Most dramatized versions of this story, whether play or movie, show the arc of Scrooge’s character in a more or less linear progression from “humbug”-ing misanthrope to munificent benefactor. Not here. The visit of Christmas Future is nothing more than a coda; the heavy lifting has already been done by his brethren. There is little doubt that the climactic moment here is in a scene which is actually dropped in many adaptations. Here’s the text of the original—this production shortens it but also calls attention to it:
“Forgive me if I am not justified in what I ask,” said Scrooge, looking intently at the Spirit's robe, “but I see something strange, and not belonging to yourself, protruding from your skirts. Is it a foot or a claw!”

“It might be a claw, for the flesh there is upon it,” was the Spirit's sorrowful reply. “Look here.”

From the foldings of its robe, it brought two children; wretched, abject, frightful, hideous, miserable. They knelt down at its feet, and clung upon the outside of its garment.

“Oh, Man! look here. Look, look, down here!” exclaimed the Ghost.

They were a boy and girl. Yellow, meagre, ragged, scowling, wolfish; but prostrate, too, in their humility. Where graceful youth should have filled their features out, and touched them with its freshest tints, a stale and shriveled hand, like that of age, had pinched, and twisted them, and pulled them into shreds. Where angels might have sat enthroned, devils lurked, and glared out menacing. No change, no degradation, no perversion of humanity, in any grade, through all the mysteries of wonderful creation, has monsters half so horrible and dread.

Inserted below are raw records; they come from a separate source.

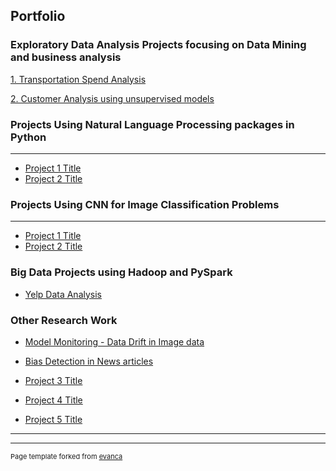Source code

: ## Portfolio

### Exploratory Data Analysis Projects focusing on Data Mining and business analysis

[1. Transportation Spend Analysis](/https://github.com/RupaGhosh29/view_rupas_portfolio/blob/master/pdf/Summary%20of%20Rail%20Transportation%20Study.pdf)


[2. Customer Analysis using unsupervised models](/pdf/sample_presentation.pdf)


### Projects Using Natural Language Processing packages in Python
---
- [Project 1 Title](http://example.com/)
- [Project 2 Title](http://example.com/)


### Projects Using CNN for Image Classification Problems
---
- [Project 1 Title](http://example.com/)
- [Project 2 Title](http://example.com/)

### Big Data Projects using Hadoop and PySpark

- [Yelp Data Analysis](http://example.com/)

### Other Research Work

- [Model Monitoring - Data Drift in Image data](http://example.com/)

- [Bias Detection in News articles](http://example.com/)
- [Project 3 Title](http://example.com/)
- [Project 4 Title](http://example.com/)
- [Project 5 Title](http://example.com/)

---




---
<p style="font-size:11px">Page template forked from <a href="https://github.com/evanca/quick-portfolio">evanca</a></p>
<!-- Remove above link if you don't want to attibute -->
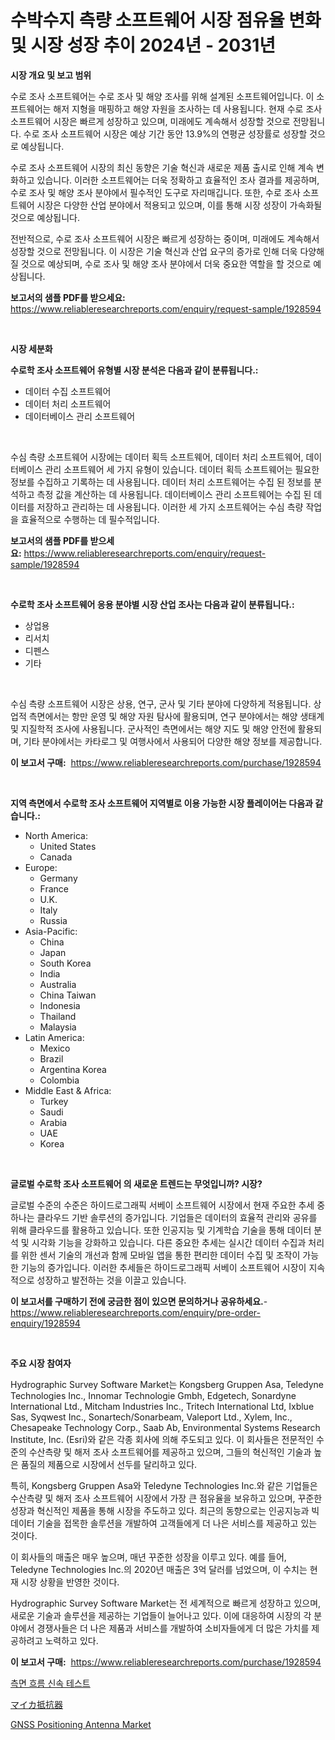 <p><h1>수박수지 측량 소프트웨어 시장 점유율 변화 및 시장 성장 추이 2024년 - 2031년</h1></p><p><strong>시장 개요 및 보고 범위</strong></p>
<p><p>수로 조사 소프트웨어는 수로 조사 및 해양 조사를 위해 설계된 소프트웨어입니다. 이 소프트웨어는 해저 지형을 매핑하고 해양 자원을 조사하는 데 사용됩니다. 현재 수로 조사 소프트웨어 시장은 빠르게 성장하고 있으며, 미래에도 계속해서 성장할 것으로 전망됩니다. 수로 조사 소프트웨어 시장은 예상 기간 동안 13.9%의 연평균 성장률로 성장할 것으로 예상됩니다. </p><p>수로 조사 소프트웨어 시장의 최신 동향은 기술 혁신과 새로운 제품 출시로 인해 계속 변화하고 있습니다. 이러한 소프트웨어는 더욱 정확하고 효율적인 조사 결과를 제공하며, 수로 조사 및 해양 조사 분야에서 필수적인 도구로 자리매깁니다. 또한, 수로 조사 소프트웨어 시장은 다양한 산업 분야에서 적용되고 있으며, 이를 통해 시장 성장이 가속화될 것으로 예상됩니다. </p><p>전반적으로, 수로 조사 소프트웨어 시장은 빠르게 성장하는 중이며, 미래에도 계속해서 성장할 것으로 전망됩니다. 이 시장은 기술 혁신과 산업 요구의 증가로 인해 더욱 다양해질 것으로 예상되며, 수로 조사 및 해양 조사 분야에서 더욱 중요한 역할을 할 것으로 예상됩니다.</p></p>
<p><strong>보고서의 샘플 PDF를 받으세요:</strong> <a href="https://www.reliableresearchreports.com/enquiry/request-sample/1928594">https://www.reliableresearchreports.com/enquiry/request-sample/1928594</a></p>
<p>&nbsp;</p>
<p><strong>시장 세분화</strong></p>
<p><strong>수로학 조사 소프트웨어 유형별 시장 분석은 다음과 같이 분류됩니다.:</strong></p>
<p><ul><li>데이터 수집 소프트웨어</li><li>데이터 처리 소프트웨어</li><li>데이터베이스 관리 소프트웨어</li></ul></p>
<p>&nbsp;</p>
<p><p>수심 측량 소프트웨어 시장에는 데이터 획득 소프트웨어, 데이터 처리 소프트웨어, 데이터베이스 관리 소프트웨어 세 가지 유형이 있습니다. 데이터 획득 소프트웨어는 필요한 정보를 수집하고 기록하는 데 사용됩니다. 데이터 처리 소프트웨어는 수집 된 정보를 분석하고 측정 값을 계산하는 데 사용됩니다. 데이터베이스 관리 소프트웨어는 수집 된 데이터를 저장하고 관리하는 데 사용됩니다. 이러한 세 가지 소프트웨어는 수심 측량 작업을 효율적으로 수행하는 데 필수적입니다.</p></p>
<p><strong>보고서의 샘플 PDF를 받으세요:</strong>&nbsp;<a href="https://www.reliableresearchreports.com/enquiry/request-sample/1928594">https://www.reliableresearchreports.com/enquiry/request-sample/1928594</a></p>
<p>&nbsp;</p>
<p><strong> 수로학 조사 소프트웨어 응용 분야별 시장 산업 조사는 다음과 같이 분류됩니다.:</strong></p>
<p><ul><li>상업용</li><li>리서치</li><li>디펜스</li><li>기타</li></ul></p>
<p>&nbsp;</p>
<p><p>수심 측량 소프트웨어 시장은 상용, 연구, 군사 및 기타 분야에 다양하게 적용됩니다. 상업적 측면에서는 항만 운영 및 해양 자원 탐사에 활용되며, 연구 분야에서는 해양 생태계 및 지질학적 조사에 사용됩니다. 군사적인 측면에서는 해양 지도 및 해양 안전에 활용되며, 기타 분야에서는 카타로그 및 여행사에서 사용되어 다양한 해양 정보를 제공합니다.</p></p>
<p><strong>이 보고서 구매:</strong>&nbsp; <a href="https://www.reliableresearchreports.com/purchase/1928594">https://www.reliableresearchreports.com/purchase/1928594</a></p>
<p>&nbsp;</p>
<p><strong>지역 측면에서 수로학 조사 소프트웨어 지역별로 이용 가능한 시장 플레이어는 다음과 같습니다.:</strong></p>
<p><ul>
    <li>
        North America:
        <ul>
            <li>United States</li>
            <li>Canada</li>
        </ul>
    </li>
    <li>
        Europe:
        <ul>
            <li>Germany</li>
            <li>France</li>
            <li>U.K.</li>
            <li>Italy</li>
            <li>Russia</li>
        </ul>
    </li>
    <li>
        Asia-Pacific:
        <ul>
            <li>China</li>
            <li>Japan</li>
            <li>South Korea</li>
            <li>India</li>
            <li>Australia</li>
            <li>China Taiwan</li>
            <li>Indonesia</li>
            <li>Thailand</li>
            <li>Malaysia</li>
        </ul>
    </li>
    <li>
        Latin America:
        <ul>
            <li>Mexico</li>
            <li>Brazil</li>
            <li>Argentina Korea</li>
            <li>Colombia</li>
        </ul>
    </li>
    <li>
        Middle East & Africa:
        <ul>
            <li>Turkey</li>
            <li>Saudi</li>
            <li>Arabia</li>
            <li>UAE</li>
            <li>Korea</li>
        </ul>
    </li>
    </ul></p>
<p>&nbsp;</p>
<p><strong>글로벌 수로학 조사 소프트웨어 의 새로운 트렌드는 무엇입니까? 시장?</strong></p>
<p><p>글로벌 수준의 수준은 하이드로그래픽 서베이 소프트웨어 시장에서 현재 주요한 추세 중 하나는 클라우드 기반 솔루션의 증가입니다. 기업들은 데이터의 효율적 관리와 공유를 위해 클라우드를 활용하고 있습니다. 또한 인공지능 및 기계학습 기술을 통해 데이터 분석 및 시각화 기능을 강화하고 있습니다. 다른 중요한 추세는 실시간 데이터 수집과 처리를 위한 센서 기술의 개선과 함께 모바일 앱을 통한 편리한 데이터 수집 및 조작이 가능한 기능의 증가입니다. 이러한 추세들은 하이드로그래픽 서베이 소프트웨어 시장이 지속적으로 성장하고 발전하는 것을 이끌고 있습니다.</p></p>
<p><strong>이 보고서를 구매하기 전에 궁금한 점이 있으면 문의하거나 공유하세요.</strong>- <a href="https://www.reliableresearchreports.com/enquiry/pre-order-enquiry/1928594">https://www.reliableresearchreports.com/enquiry/pre-order-enquiry/1928594</a></p>
<p>&nbsp;</p>
<p><strong>주요 시장 참여자</strong></p>
<p><p>Hydrographic Survey Software Market는 Kongsberg Gruppen Asa, Teledyne Technologies Inc., Innomar Technologie Gmbh, Edgetech, Sonardyne International Ltd., Mitcham Industries Inc., Tritech International Ltd, Ixblue Sas, Syqwest Inc., Sonartech/Sonarbeam, Valeport Ltd., Xylem, Inc., Chesapeake Technology Corp., Saab Ab, Environmental Systems Research Institute, Inc. (Esri)와 같은 각종 회사에 의해 주도되고 있다. 이 회사들은 전문적인 수준의 수산측량 및 해저 조사 소프트웨어를 제공하고 있으며, 그들의 혁신적인 기술과 높은 품질의 제품으로 시장에서 선두를 달리하고 있다.</p><p>특히, Kongsberg Gruppen Asa와 Teledyne Technologies Inc.와 같은 기업들은 수산측량 및 해저 조사 소프트웨어 시장에서 가장 큰 점유율을 보유하고 있으며, 꾸준한 성장과 혁신적인 제품을 통해 시장을 주도하고 있다. 최근의 동향으로는 인공지능과 빅데이터 기술을 접목한 솔루션을 개발하여 고객들에게 더 나은 서비스를 제공하고 있는 것이다.</p><p>이 회사들의 매출은 매우 높으며, 매년 꾸준한 성장을 이루고 있다. 예를 들어, Teledyne Technologies Inc.의 2020년 매출은 3억 달러를 넘었으며, 이 수치는 현재 시장 상황을 반영한 것이다.</p><p>Hydrographic Survey Software Market는 전 세계적으로 빠르게 성장하고 있으며, 새로운 기술과 솔루션을 제공하는 기업들이 늘어나고 있다. 이에 대응하여 시장의 각 분야에서 경쟁사들은 더 나은 제품과 서비스를 개발하여 소비자들에게 더 많은 가치를 제공하려고 노력하고 있다.</p></p>
<p><strong>이 보고서 구매:</strong>&nbsp;&nbsp;<a href="https://www.reliableresearchreports.com/purchase/1928594">https://www.reliableresearchreports.com/purchase/1928594</a></p>
<p><p><a href="https://medium.com/@kirby6567566/%EC%B8%A1%EB%A9%B4-%ED%9D%90%EB%A6%84-%EC%8B%A0%EC%86%8D-%EC%A7%84%EB%8B%A8-%EC%8B%9C%ED%97%98-%EC%8B%9C%EC%9E%A5-%EA%B7%9C%EB%AA%A8-cagr-%ED%8A%B8%EB%A0%8C%EB%93%9C-2024-2030-724233504873">측면 흐름 신속 테스트</a></p><p><a href="https://github.com/ksxzwxabcuynh011/Market-Research-Report-List-1/blob/main/532575311981.md">マイカ抵抗器</a></p><p><a href="https://github.com/BryceTownsendr/Market-Research-Report-List-4/blob/main/gnss-positioning-antenna-market.md">GNSS Positioning Antenna Market</a></p></p>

Scrooge started back, appalled. Having them shown to him in this way, he tried to say they were fine children, but the words choked themselves, rather than be parties to a lie of such enormous magnitude.

“Spirit! are they yours?” Scrooge could say no more.

“They are Man's,” said the Spirit, looking down upon them. “And they cling to me, appealing from their fathers. This boy is Ignorance. This girl is Want. Beware them both, and all of their degree, but most of all beware this boy, for on his brow I see that written which is Doom, unless the writing be erased. Deny it!” cried the Spirit, stretching out its hand towards the city. “Slander those who tell it ye! Admit it for your factious purposes, and make it worse! And bide the end!”

“Have they no refuge or resource?” cried Scrooge.

“Are there no prisons?” said the Spirit, turning on him for the last time with his own words. “Are there no workhouses?”

The bell struck twelve.
From here on, it’s all coda. Scrooge’s transformation is complete; the scene with Christmas Yet to Come merely confirms it.

Like any great artwork, and A Christmas Carol is no less, this novella/play/film resonates in different ways at different times to different people. But this time, in this place, it speaks of the terrors associated with Ignorance and Want. We need to beware them both, that Doom might be erased. The essence of Christmas—the real stuff, not the commercialized nightmare in which trips to Walmart will outnumber those to Church by a factor of… what?... 10? 100?—is in love and compassion: qualities not unique to Christians, nor, alas, universally practiced by those claiming religious authority.

Dickens knew that, of course. The Religious Right has always been with us: “There are some upon this earth of yours,” says Christmas Present, speaking for his fellow Spirits, “who lay claim to know us, and who do their deeds of passion, pride, ill-will, hatred, envy, bigotry, and selfishness in our name, who are as strange to us and all our kith and kin, as if they had never lived. Remember that, and charge their doings on themselves, not us.” Words to live by.

Whatever seasonal holiday you celebrate, Gentle Reader, may it be filled with love, peace, joy, and charity. And as we enter a New Year, let us re-double our efforts to put an end to Ignorance and Want.